291: That's right, at least for me, and probably for the rest of the commenters. I have spent the last twenty years living in a dense mixed-income immigrant neighborhood, but the threat and fear of physical violence hasn't ever been something I've experienced as a result. Doesn't that suggest to you that "places where the threat and fear of physical violence are all pervasive" are perhaps not a significant enough part of our society to justify structuring policing as if they were the norm?

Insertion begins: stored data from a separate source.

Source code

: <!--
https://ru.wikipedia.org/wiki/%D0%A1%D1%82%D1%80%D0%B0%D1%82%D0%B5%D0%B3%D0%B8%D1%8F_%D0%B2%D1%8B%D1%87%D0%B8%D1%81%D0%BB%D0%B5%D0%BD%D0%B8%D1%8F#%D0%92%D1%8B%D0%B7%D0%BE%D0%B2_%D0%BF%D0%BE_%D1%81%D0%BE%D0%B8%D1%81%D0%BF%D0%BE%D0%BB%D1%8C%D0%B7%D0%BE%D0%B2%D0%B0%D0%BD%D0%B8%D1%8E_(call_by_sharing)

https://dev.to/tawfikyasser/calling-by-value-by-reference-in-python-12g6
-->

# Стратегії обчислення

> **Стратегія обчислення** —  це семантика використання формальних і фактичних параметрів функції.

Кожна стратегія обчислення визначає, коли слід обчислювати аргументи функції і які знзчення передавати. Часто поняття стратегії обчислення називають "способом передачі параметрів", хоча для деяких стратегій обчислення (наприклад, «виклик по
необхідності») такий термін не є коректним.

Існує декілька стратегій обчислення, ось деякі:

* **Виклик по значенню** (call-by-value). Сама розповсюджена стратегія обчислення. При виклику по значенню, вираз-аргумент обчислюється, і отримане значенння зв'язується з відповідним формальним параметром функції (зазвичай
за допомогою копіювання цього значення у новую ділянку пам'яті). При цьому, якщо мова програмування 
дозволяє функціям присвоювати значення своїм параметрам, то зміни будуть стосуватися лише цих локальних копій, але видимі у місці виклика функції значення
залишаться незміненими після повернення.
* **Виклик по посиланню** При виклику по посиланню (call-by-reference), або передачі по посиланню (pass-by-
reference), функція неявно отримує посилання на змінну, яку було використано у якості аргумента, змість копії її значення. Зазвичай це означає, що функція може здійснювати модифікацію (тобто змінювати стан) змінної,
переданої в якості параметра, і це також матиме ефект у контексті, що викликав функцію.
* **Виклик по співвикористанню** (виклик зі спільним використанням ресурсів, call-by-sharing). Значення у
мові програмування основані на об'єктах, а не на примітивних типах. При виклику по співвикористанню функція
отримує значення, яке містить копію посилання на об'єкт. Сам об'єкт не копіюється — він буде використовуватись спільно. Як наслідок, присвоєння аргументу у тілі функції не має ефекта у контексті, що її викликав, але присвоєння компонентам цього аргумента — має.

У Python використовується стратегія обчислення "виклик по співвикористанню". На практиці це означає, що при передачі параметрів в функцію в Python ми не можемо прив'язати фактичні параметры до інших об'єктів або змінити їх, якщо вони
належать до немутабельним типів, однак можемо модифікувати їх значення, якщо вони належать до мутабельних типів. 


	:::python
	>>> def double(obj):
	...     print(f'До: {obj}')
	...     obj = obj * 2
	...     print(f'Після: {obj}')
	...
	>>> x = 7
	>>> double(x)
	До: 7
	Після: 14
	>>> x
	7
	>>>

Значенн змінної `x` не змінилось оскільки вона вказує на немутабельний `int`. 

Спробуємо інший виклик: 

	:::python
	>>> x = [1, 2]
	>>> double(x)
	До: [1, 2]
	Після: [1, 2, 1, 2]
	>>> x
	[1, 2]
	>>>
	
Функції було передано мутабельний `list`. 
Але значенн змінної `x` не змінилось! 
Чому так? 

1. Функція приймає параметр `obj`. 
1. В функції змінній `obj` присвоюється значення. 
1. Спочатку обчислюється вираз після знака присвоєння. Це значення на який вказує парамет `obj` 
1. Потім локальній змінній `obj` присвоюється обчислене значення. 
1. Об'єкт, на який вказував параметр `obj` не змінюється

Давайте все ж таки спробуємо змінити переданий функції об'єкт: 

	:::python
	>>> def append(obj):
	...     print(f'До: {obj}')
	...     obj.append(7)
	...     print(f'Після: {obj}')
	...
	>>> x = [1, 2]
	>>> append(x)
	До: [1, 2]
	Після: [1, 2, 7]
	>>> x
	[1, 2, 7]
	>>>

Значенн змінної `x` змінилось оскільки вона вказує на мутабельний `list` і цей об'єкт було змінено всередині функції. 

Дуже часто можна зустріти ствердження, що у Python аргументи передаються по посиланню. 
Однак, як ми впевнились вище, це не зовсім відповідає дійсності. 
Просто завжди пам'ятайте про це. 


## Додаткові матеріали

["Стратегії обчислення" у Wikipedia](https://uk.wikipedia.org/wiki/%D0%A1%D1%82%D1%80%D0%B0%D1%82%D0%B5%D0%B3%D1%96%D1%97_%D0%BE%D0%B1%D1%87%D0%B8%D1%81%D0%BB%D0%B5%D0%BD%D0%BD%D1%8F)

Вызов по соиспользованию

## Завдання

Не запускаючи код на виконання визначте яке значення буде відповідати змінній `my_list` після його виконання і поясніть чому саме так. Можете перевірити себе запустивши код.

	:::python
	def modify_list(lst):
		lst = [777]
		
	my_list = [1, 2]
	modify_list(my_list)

I represent state agencies in my day job, and one of my agencies has its own sworn law enforcement officers to enforce environmental laws -- antique stores illegally selling tortoiseshell, that kind of thing. I had a meeting last spring with one of these guys, and he showed up wearing a gun. Nothing against him personally, presumably that's the departmental "just getting dressed for work" norm. But it's stupid. He's not making himself or anyone else safer by making sure he could shoot someone if necessary at a meeting with his middle-aged, law-abiding, attorney. He didn't have to travel through a lawless hellscape out of Escape From New York to get to the meeting either. But policing culture requires assuming that the world is such a terrifyingly violent place that a dude who's largely concerned with the provenance of antiques should be capable of killing at a moment's notice.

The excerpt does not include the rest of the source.